Cannot run ANOVA to Compare Random Forest Models

Question

I am using tidymodels to fit multiple Random Forest models. I then followed along with this tutorial to compare the model results. The problem is that I get the error: Error in

 UseMethod("anova") : 
  no applicable method for 'anova' applied to an object of class "ranger"

As an example:

set.seed(123)
iris <- iris %>% mutate(
  is_versicolor = ifelse(Species == "versicolor", "versicolor", "not_versicolor")) %>%
  mutate(is_versicolor = factor(is_versicolor, levels = c("versicolor", "not_versicolor")))

iris_split <- initial_split(iris, strata = is_versicolor, prop = 0.8)
iris_train <- training(iris_split)
iris_test  <- testing(iris_split)

rec_normal <- recipe(is_versicolor ~ Petal.Width + Species, data = iris_train)
rec_interaction <- rec_normal %>% 
  step_interact(~ Petal.Width:starts_with("Species"))

iris_model <- rand_forest() %>% set_engine("ranger") %>% set_mode("classification")

# normal workflow
iris_wf <- workflow() %>% 
  add_model(iris_model) %>% 
  add_recipe(rec_normal)

# interaction workflow
iris_wf_interaction <- iris_wf %>% 
  update_recipe(rec_interaction)

# fit models
iris_normal_lf <- last_fit(iris_wf, split = iris_split)
iris_inter_lf <- last_fit(iris_wf_interaction, split = iris_split)

normalmodel <- iris_normal_lf %>% extract_fit_engine()
intermodel  <- iris_inter_lf %>% extract_fit_engine()

anova(normalmodel, intermodel) %>% tidy()

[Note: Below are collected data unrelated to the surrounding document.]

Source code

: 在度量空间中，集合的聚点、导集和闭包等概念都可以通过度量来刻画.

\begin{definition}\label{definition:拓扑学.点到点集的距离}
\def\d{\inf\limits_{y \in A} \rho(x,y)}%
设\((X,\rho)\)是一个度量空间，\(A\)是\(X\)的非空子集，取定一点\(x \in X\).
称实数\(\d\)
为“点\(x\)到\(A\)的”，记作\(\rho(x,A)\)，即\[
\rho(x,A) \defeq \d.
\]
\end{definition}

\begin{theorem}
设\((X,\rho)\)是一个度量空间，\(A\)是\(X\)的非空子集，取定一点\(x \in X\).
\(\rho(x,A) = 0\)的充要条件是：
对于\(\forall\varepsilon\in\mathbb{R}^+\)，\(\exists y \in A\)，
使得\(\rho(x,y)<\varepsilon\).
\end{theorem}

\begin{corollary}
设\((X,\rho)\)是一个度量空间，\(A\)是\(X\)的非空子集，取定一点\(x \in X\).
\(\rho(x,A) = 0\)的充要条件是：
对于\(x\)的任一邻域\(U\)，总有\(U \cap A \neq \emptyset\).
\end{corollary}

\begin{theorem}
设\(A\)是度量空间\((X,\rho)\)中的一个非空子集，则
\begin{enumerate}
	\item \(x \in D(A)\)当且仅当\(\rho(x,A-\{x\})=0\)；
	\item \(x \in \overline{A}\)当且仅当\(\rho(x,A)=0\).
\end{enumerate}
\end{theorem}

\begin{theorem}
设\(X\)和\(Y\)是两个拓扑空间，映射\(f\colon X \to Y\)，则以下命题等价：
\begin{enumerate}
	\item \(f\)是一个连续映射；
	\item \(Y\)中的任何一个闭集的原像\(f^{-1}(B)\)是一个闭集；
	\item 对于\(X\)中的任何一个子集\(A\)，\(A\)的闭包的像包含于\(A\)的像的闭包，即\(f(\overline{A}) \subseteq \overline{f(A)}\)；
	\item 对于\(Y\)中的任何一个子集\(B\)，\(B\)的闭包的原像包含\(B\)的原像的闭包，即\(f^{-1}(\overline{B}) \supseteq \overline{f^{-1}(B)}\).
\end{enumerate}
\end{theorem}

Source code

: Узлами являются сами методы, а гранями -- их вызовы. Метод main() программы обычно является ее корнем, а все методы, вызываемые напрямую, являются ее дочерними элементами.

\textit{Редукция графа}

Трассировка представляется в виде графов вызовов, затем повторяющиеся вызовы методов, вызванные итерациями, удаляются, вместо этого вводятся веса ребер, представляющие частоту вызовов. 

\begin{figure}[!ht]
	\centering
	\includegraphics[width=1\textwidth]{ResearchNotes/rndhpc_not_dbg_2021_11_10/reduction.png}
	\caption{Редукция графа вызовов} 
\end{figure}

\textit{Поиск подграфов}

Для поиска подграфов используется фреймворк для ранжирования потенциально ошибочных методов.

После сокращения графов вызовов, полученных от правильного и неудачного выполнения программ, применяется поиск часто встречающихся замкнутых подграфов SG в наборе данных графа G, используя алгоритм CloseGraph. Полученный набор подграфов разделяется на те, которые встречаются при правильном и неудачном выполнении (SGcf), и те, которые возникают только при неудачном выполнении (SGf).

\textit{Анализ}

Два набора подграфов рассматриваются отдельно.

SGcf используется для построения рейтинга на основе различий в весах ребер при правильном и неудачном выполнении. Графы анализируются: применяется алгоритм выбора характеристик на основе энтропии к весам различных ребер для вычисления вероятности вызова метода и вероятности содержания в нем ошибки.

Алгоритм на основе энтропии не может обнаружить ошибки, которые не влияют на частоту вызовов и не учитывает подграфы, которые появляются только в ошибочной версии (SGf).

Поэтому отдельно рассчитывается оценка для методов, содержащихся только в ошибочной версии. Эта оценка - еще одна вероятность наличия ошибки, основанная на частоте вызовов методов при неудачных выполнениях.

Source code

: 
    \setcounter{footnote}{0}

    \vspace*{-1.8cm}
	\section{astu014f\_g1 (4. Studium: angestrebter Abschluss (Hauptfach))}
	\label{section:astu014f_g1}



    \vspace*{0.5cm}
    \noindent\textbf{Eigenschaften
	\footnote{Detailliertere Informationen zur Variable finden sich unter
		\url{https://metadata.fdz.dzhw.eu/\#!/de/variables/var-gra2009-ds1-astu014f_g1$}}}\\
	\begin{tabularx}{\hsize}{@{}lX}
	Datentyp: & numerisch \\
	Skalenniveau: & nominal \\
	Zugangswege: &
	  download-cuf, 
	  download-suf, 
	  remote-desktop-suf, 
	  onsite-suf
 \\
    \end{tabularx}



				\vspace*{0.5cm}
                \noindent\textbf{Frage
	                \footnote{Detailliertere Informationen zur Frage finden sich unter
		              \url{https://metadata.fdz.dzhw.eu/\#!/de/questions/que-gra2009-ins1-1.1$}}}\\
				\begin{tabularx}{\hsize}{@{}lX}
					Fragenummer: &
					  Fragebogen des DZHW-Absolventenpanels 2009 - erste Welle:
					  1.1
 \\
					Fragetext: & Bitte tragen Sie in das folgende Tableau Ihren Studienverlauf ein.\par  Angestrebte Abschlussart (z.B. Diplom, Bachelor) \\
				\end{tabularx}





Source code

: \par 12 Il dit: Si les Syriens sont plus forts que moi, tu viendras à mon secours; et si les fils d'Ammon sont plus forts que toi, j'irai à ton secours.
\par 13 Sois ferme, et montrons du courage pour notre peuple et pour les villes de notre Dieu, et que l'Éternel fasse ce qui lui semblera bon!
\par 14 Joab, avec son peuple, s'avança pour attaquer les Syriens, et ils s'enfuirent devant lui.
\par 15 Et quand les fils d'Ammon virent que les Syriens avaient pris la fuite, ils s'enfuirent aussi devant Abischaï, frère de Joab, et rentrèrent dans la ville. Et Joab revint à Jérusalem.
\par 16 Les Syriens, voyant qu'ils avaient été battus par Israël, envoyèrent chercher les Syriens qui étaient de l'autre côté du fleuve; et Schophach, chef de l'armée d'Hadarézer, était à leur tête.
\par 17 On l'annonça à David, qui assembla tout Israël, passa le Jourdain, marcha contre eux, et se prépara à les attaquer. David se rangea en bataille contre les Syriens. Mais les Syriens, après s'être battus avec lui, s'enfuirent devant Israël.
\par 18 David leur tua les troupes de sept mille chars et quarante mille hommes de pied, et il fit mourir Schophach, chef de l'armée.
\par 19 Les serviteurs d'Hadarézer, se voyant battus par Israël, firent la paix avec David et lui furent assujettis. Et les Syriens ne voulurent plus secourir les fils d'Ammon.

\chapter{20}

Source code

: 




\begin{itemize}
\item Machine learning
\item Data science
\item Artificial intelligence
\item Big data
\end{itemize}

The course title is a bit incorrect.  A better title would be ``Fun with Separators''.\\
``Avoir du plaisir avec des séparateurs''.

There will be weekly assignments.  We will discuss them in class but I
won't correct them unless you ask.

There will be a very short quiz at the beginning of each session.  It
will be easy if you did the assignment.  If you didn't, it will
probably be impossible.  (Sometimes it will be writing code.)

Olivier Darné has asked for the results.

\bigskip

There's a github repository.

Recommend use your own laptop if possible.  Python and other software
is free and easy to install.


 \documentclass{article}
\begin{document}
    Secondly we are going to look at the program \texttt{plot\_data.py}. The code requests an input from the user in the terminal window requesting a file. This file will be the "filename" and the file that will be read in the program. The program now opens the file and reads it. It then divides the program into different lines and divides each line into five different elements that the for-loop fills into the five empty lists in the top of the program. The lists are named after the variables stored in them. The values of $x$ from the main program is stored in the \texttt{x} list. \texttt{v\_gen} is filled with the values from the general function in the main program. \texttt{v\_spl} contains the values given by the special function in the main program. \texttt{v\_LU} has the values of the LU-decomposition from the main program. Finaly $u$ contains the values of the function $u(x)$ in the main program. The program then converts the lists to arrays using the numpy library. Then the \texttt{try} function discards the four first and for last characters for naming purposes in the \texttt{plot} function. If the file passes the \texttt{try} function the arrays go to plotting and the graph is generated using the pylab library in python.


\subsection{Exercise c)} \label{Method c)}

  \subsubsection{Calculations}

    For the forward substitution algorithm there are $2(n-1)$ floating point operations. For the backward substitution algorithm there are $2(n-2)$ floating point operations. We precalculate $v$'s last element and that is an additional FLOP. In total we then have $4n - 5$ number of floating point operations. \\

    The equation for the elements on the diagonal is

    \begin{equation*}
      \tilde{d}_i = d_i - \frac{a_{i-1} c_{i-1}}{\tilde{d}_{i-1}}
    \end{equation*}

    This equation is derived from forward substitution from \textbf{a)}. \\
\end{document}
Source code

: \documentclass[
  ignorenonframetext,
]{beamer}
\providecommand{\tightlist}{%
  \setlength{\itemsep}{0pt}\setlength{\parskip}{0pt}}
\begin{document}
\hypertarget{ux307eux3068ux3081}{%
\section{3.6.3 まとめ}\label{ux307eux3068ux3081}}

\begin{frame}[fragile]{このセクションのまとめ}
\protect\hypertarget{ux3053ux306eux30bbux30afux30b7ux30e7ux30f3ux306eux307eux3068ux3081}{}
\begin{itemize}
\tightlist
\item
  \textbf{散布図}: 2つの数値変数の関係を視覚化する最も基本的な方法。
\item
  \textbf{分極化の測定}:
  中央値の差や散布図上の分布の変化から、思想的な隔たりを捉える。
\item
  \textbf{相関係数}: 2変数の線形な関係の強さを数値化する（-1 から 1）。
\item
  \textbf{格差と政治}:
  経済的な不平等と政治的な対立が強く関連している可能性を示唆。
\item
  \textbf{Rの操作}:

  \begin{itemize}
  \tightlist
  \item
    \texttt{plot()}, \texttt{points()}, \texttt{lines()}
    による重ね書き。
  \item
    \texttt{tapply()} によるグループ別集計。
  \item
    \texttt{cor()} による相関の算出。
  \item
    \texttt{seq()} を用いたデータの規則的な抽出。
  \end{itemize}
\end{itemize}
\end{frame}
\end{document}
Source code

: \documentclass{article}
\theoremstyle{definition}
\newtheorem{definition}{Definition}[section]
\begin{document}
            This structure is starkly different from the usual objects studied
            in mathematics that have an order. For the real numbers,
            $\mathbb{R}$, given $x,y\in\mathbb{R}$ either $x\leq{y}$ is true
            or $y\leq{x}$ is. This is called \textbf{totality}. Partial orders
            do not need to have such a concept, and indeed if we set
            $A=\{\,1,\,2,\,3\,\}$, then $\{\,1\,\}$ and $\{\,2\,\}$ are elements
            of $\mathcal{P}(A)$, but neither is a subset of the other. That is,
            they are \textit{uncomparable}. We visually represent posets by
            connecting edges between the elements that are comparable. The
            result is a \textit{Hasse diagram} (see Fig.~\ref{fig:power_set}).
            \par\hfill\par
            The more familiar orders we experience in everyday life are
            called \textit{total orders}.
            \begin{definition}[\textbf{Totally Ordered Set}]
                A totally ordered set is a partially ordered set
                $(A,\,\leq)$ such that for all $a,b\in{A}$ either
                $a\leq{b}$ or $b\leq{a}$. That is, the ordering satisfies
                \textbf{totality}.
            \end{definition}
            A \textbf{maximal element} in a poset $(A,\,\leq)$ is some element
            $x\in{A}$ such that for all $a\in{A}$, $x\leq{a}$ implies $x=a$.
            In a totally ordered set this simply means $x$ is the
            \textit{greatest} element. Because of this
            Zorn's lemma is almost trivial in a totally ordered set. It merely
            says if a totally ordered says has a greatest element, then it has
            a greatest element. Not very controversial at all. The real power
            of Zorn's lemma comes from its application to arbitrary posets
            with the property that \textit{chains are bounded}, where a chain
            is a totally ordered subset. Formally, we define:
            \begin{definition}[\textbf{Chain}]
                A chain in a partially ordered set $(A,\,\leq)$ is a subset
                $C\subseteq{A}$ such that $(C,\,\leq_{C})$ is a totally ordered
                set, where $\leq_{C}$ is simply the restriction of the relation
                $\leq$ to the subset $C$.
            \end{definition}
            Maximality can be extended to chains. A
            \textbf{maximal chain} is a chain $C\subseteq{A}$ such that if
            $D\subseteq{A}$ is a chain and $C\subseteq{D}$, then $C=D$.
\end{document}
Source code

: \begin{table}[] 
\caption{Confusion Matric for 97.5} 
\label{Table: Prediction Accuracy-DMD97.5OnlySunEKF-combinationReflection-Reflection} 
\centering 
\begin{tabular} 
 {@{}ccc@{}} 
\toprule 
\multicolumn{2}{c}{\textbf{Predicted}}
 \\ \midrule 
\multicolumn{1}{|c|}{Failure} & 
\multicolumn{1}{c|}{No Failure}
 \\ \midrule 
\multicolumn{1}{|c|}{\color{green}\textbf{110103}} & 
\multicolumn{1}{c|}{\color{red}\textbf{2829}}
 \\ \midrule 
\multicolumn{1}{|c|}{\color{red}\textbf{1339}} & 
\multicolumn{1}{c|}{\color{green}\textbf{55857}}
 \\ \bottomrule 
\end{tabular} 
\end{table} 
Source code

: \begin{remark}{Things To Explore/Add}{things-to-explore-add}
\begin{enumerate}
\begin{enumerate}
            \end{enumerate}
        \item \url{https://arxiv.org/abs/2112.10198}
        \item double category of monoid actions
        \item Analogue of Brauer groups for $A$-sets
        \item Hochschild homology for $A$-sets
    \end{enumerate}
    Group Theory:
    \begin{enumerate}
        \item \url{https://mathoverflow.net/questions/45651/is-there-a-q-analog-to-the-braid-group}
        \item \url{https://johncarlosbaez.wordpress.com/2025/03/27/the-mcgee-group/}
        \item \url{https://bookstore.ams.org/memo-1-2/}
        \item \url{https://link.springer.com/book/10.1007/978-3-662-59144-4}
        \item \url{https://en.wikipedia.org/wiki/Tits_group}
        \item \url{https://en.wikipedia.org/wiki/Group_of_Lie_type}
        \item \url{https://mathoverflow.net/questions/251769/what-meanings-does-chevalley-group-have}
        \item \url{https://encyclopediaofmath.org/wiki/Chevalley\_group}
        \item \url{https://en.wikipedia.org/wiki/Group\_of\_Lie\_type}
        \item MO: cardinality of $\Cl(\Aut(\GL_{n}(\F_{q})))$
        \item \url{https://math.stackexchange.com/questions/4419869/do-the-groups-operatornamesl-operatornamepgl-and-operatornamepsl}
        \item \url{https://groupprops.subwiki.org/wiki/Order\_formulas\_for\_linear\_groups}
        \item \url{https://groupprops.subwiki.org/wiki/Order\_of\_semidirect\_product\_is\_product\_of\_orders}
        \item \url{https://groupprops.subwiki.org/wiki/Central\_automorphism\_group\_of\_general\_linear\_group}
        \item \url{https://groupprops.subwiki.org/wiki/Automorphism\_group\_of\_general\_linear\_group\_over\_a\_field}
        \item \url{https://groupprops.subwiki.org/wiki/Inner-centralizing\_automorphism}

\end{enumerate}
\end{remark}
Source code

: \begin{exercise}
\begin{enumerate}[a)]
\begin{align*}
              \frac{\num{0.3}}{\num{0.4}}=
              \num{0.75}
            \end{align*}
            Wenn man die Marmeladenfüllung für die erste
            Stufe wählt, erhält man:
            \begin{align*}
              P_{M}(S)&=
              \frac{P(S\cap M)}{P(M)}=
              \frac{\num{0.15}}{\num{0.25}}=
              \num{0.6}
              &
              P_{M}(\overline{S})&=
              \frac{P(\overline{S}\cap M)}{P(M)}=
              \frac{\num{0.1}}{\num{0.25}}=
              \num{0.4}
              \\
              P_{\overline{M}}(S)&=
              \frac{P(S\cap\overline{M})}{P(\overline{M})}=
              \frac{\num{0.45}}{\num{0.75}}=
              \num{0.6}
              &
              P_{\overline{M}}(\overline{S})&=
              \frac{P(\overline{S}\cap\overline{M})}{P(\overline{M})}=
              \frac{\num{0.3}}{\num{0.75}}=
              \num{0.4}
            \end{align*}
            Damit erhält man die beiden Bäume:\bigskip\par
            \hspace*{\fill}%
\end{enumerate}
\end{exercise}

How can I run an ANOVA or ANOVA-type comparison of these models, to see if one is significantly better?

Answer 1

Using a different model pair, and comparing models based on classification accuracy using resamples. Easily extended to other metrics.

library(dplyr)
library(tibble)
library(ggplot2)
library(tidyr)
library(rsample)
library(recipes)
library(parsnip)
library(workflows)
library(tune)
library(yardstick)
library(workflowsets)

set.seed(123)
iris <- iris %>% mutate(
  is_versicolor = ifelse(Species == "versicolor", "versicolor", "not_versicolor")) %>%
  mutate(is_versicolor = factor(is_versicolor, levels = c("versicolor", "not_versicolor")))

iris_split <- initial_split(iris, strata = is_versicolor, prop = 0.8)
iris_train <- training(iris_split)
iris_test  <- testing(iris_split)

# replacing normal and interaction recipes with models
# that give less than 100% accuracy.
rec_normal <- recipe(is_versicolor ~ Sepal.Width, data = iris_train)
rec_alternative <- recipe(is_versicolor ~ Sepal.Length, data = iris_train)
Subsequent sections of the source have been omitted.